(Rendered images with source text)
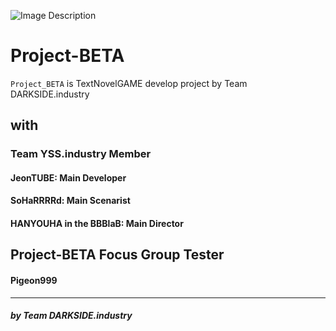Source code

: ![Image Description](https://cdn.discordapp.com/attachments/1196673654126284921/1196846028129841183/D.I.png?ex=65b91cb9&is=65a6a7b9&hm=c293e5bb0bf4575381df787ca12da316c781a6dc79f0791ad16ca9146bbd3c60&) 

# Project-BETA

`Project_BETA` is TextNovelGAME develop project by Team DARKSIDE.industry  

## with
### Team YSS.industry Member
 #### JeonTUBE: Main Developer
 #### SoHaRRRRd: Main Scenarist
 #### HANYOUHA in the BBBlaB: Main Director  
 
 ## Project-BETA Focus Group Tester
  #### Pigeon999  
  


---
##### by Team DARKSIDE.industry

> **WHAT THE TASK REQUIRES**: Show every line from the entries that includes the word "Team".

> **SOLUTION FOR THIS TASK**:
`Project_BETA` is TextNovelGAME develop project by Team DARKSIDE.industry  
### Team YSS.industry Member
##### by Team DARKSIDE.industry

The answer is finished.